◆ Given records ◆
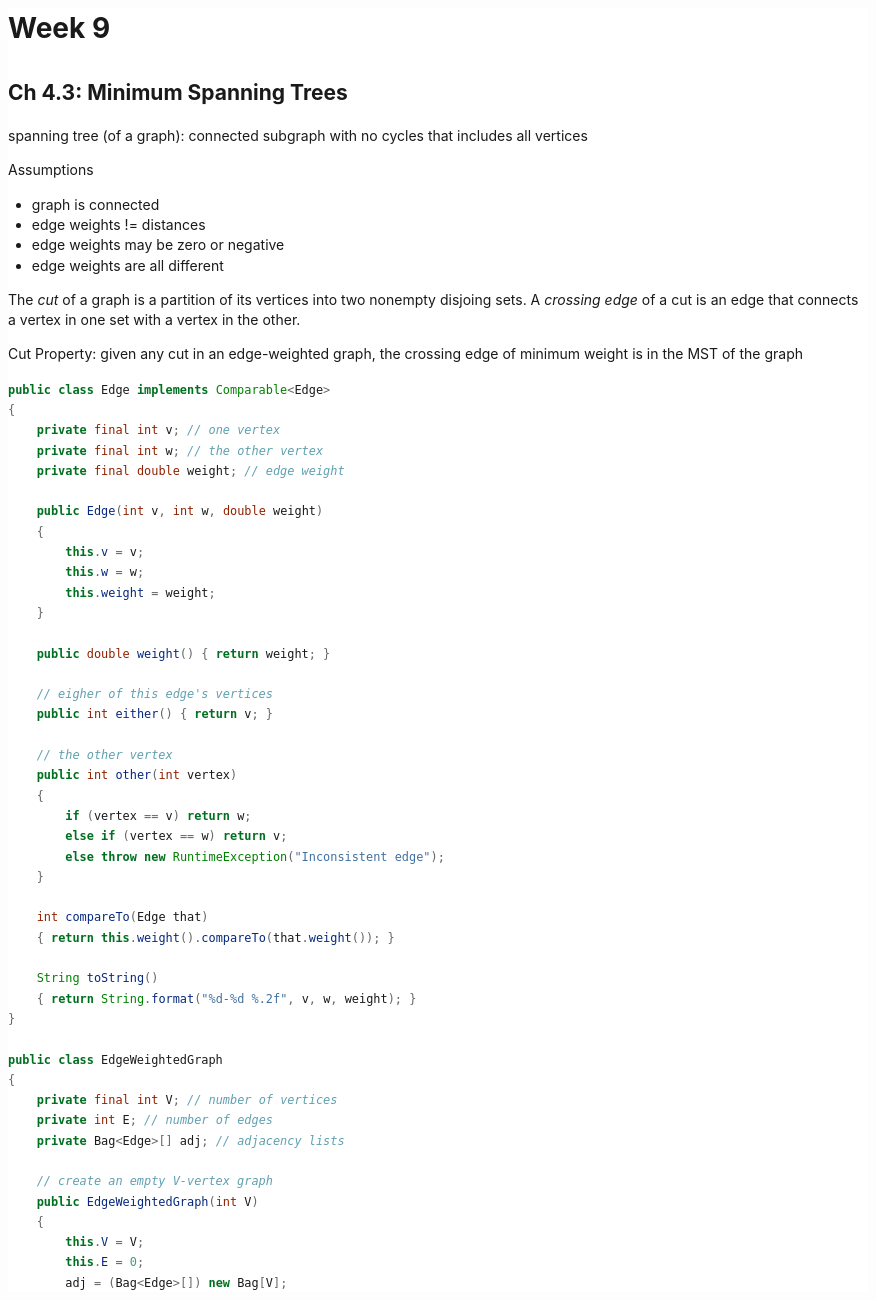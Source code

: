 # Week 9

## Ch 4.3: Minimum Spanning Trees

spanning tree (of a graph): connected subgraph with no cycles that includes all vertices

Assumptions
- graph is connected
- edge weights != distances
- edge weights may be zero or negative
- edge weights are all different

The *cut* of a graph is a partition of its vertices into two nonempty disjoing sets. A *crossing edge* of a cut is an edge that connects a vertex in one set with a vertex in the other.

Cut Property: given any cut in an edge-weighted graph, the crossing edge of minimum weight is in the MST of the graph

```java
public class Edge implements Comparable<Edge>
{
    private final int v; // one vertex
    private final int w; // the other vertex
    private final double weight; // edge weight

    public Edge(int v, int w, double weight)
    {
        this.v = v;
        this.w = w;
        this.weight = weight;
    }

    public double weight() { return weight; }

    // eigher of this edge's vertices
    public int either() { return v; }

    // the other vertex
    public int other(int vertex) 
    { 
        if (vertex == v) return w; 
        else if (vertex == w) return v; 
        else throw new RuntimeException("Inconsistent edge");
    }

    int compareTo(Edge that) 
    { return this.weight().compareTo(that.weight()); }

    String toString() 
    { return String.format("%d-%d %.2f", v, w, weight); }
}

public class EdgeWeightedGraph
{
    private final int V; // number of vertices
    private int E; // number of edges
    private Bag<Edge>[] adj; // adjacency lists

    // create an empty V-vertex graph
    public EdgeWeightedGraph(int V) 
    { 
        this.V = V;
        this.E = 0;
        adj = (Bag<Edge>[]) new Bag[V];
```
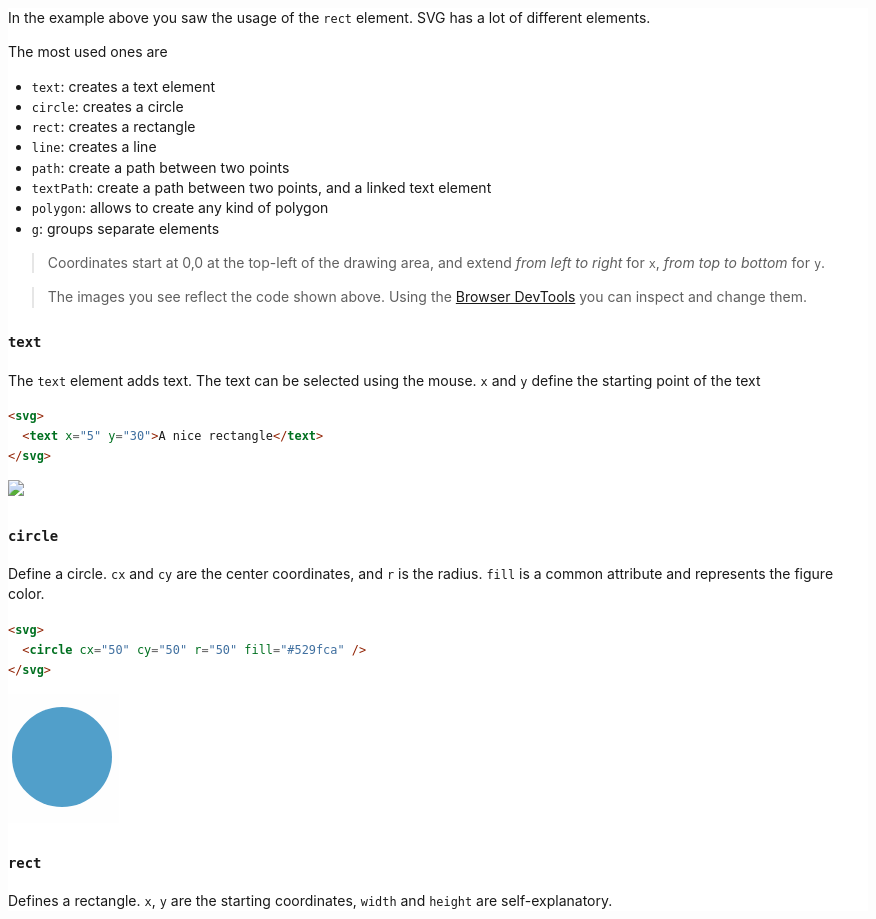 In the example above you saw the usage of the `rect` element. SVG has a lot of different elements.

The most used ones are

- `text`: creates a text element
- `circle`: creates a circle
- `rect`: creates a rectangle
- `line`: creates a line
- `path`: create a path between two points
- `textPath`: create a path between two points, and a linked text element
- `polygon`: allows to create any kind of polygon
- `g`: groups separate elements

> Coordinates start at 0,0 at the top-left of the drawing area, and extend _from left to right_ for `x`, _from top to bottom_ for `y`.

> The images you see reflect the code shown above. Using the [Browser DevTools](/browser-dev-tools/) you can inspect and change them.

### `text`

The `text` element adds text. The text can be selected using the mouse. `x` and `y` define the starting point of the text

```html
<svg>
  <text x="5" y="30">A nice rectangle</text>
</svg>
```

![](1.png)

### `circle`

Define a circle. `cx` and `cy` are the center coordinates, and `r` is the radius. `fill` is a common attribute and represents the figure color.

```html
<svg>
  <circle cx="50" cy="50" r="50" fill="#529fca" />
</svg>
```

![](2.png)

### `rect`

Defines a rectangle. `x`, `y` are the starting coordinates, `width` and `height` are self-explanatory.

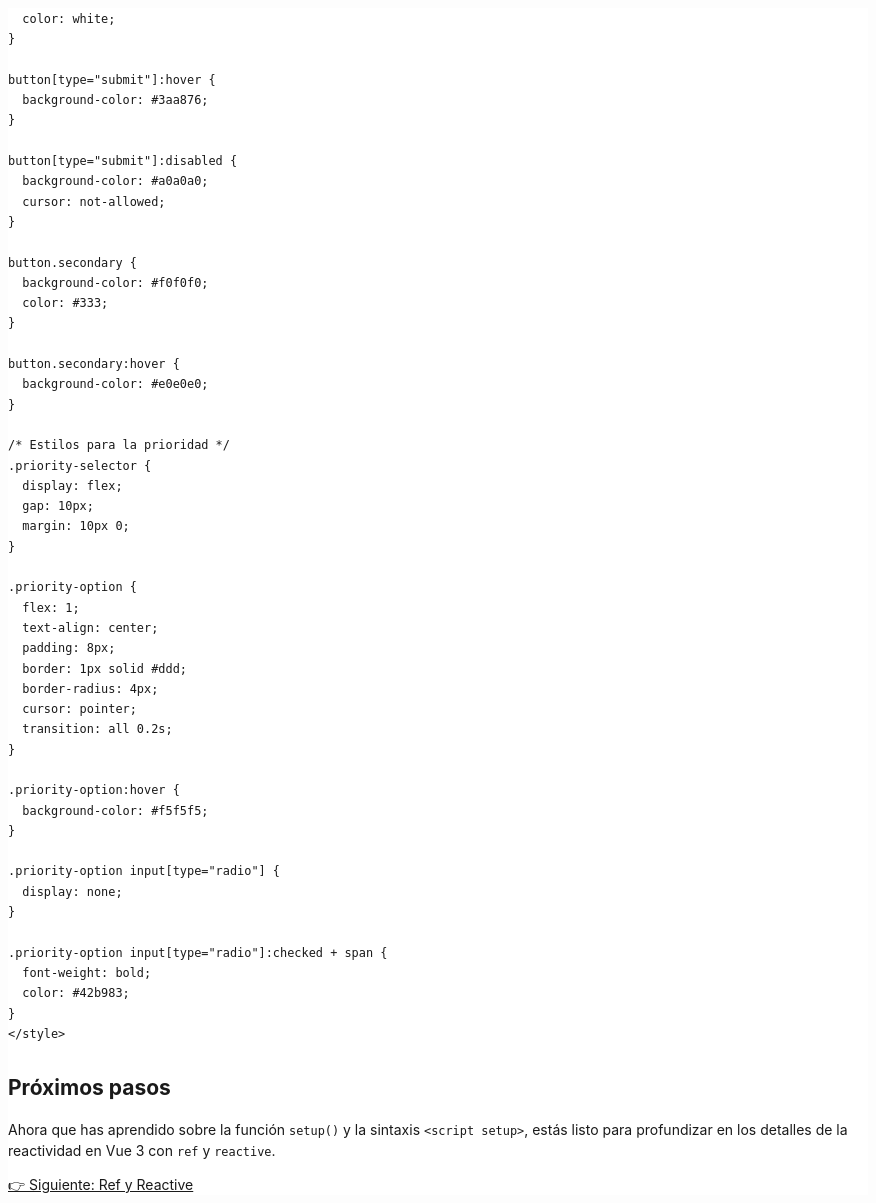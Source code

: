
 ```vue
  color: white;
}

button[type="submit"]:hover {
  background-color: #3aa876;
}

button[type="submit"]:disabled {
  background-color: #a0a0a0;
  cursor: not-allowed;
}

button.secondary {
  background-color: #f0f0f0;
  color: #333;
}

button.secondary:hover {
  background-color: #e0e0e0;
}

/* Estilos para la prioridad */
.priority-selector {
  display: flex;
  gap: 10px;
  margin: 10px 0;
}

.priority-option {
  flex: 1;
  text-align: center;
  padding: 8px;
  border: 1px solid #ddd;
  border-radius: 4px;
  cursor: pointer;
  transition: all 0.2s;
}

.priority-option:hover {
  background-color: #f5f5f5;
}

.priority-option input[type="radio"] {
  display: none;
}

.priority-option input[type="radio"]:checked + span {
  font-weight: bold;
  color: #42b983;
}
</style>
```

## Próximos pasos

Ahora que has aprendido sobre la función `setup()` y la sintaxis `<script setup>`, estás listo para profundizar en los detalles de la reactividad en Vue 3 con `ref` y `reactive`.

[👉 Siguiente: Ref y Reactive](../composicion/ref-reactive.md)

◆ What needs to be done ◆
Nothing but the pictures should be left out when the listing is repeated exactly.

◆ Solution ◆
Source code

: # Week 9

## Ch 4.3: Minimum Spanning Trees

spanning tree (of a graph): connected subgraph with no cycles that includes all vertices

Assumptions
- graph is connected
- edge weights != distances
- edge weights may be zero or negative
- edge weights are all different

The *cut* of a graph is a partition of its vertices into two nonempty disjoing sets. A *crossing edge* of a cut is an edge that connects a vertex in one set with a vertex in the other.

Cut Property: given any cut in an edge-weighted graph, the crossing edge of minimum weight is in the MST of the graph

```java
public class Edge implements Comparable<Edge>
{
    private final int v; // one vertex
    private final int w; // the other vertex
    private final double weight; // edge weight

    public Edge(int v, int w, double weight)
    {
        this.v = v;
        this.w = w;
        this.weight = weight;
    }

    public double weight() { return weight; }

    // eigher of this edge's vertices
    public int either() { return v; }

    // the other vertex
    public int other(int vertex) 
    { 
        if (vertex == v) return w; 
        else if (vertex == w) return v; 
        else throw new RuntimeException("Inconsistent edge");
    }

    int compareTo(Edge that) 
    { return this.weight().compareTo(that.weight()); }

    String toString() 
    { return String.format("%d-%d %.2f", v, w, weight); }
}

public class EdgeWeightedGraph
{
    private final int V; // number of vertices
    private int E; // number of edges
    private Bag<Edge>[] adj; // adjacency lists

    // create an empty V-vertex graph
    public EdgeWeightedGraph(int V) 
    { 
        this.V = V;
        this.E = 0;
        adj = (Bag<Edge>[]) new Bag[V];
```
 In the example above you saw the usage of the `rect` element. SVG has a lot of different elements.

The most used ones are

- `text`: creates a text element
- `circle`: creates a circle
- `rect`: creates a rectangle
- `line`: creates a line
- `path`: create a path between two points
- `textPath`: create a path between two points, and a linked text element
- `polygon`: allows to create any kind of polygon
- `g`: groups separate elements

> Coordinates start at 0,0 at the top-left of the drawing area, and extend _from left to right_ for `x`, _from top to bottom_ for `y`.

> The images you see reflect the code shown above. Using the [Browser DevTools](/browser-dev-tools/) you can inspect and change them.

### `text`

The `text` element adds text. The text can be selected using the mouse. `x` and `y` define the starting point of the text

```html
<svg>
  <text x="5" y="30">A nice rectangle</text>
</svg>
```

![](1.png)

### `circle`

Define a circle. `cx` and `cy` are the center coordinates, and `r` is the radius. `fill` is a common attribute and represents the figure color.

```html
<svg>
  <circle cx="50" cy="50" r="50" fill="#529fca" />
</svg>
```

![](2.png)

### `rect`

Defines a rectangle. `x`, `y` are the starting coordinates, `width` and `height` are self-explanatory.

Source code

:
 ```vue
  color: white;
}

button[type="submit"]:hover {
  background-color: #3aa876;
}

button[type="submit"]:disabled {
  background-color: #a0a0a0;
  cursor: not-allowed;
}

button.secondary {
  background-color: #f0f0f0;
  color: #333;
}

button.secondary:hover {
  background-color: #e0e0e0;
}

/* Estilos para la prioridad */
.priority-selector {
  display: flex;
  gap: 10px;
  margin: 10px 0;
}

.priority-option {
  flex: 1;
  text-align: center;
  padding: 8px;
  border: 1px solid #ddd;
  border-radius: 4px;
  cursor: pointer;
  transition: all 0.2s;
}

.priority-option:hover {
  background-color: #f5f5f5;
}

.priority-option input[type="radio"] {
  display: none;
}

.priority-option input[type="radio"]:checked + span {
  font-weight: bold;
  color: #42b983;
}
</style>
```

## Próximos pasos

Ahora que has aprendido sobre la función `setup()` y la sintaxis `<script setup>`, estás listo para profundizar en los detalles de la reactividad en Vue 3 con `ref` y `reactive`.

[👉 Siguiente: Ref y Reactive](../composicion/ref-reactive.md)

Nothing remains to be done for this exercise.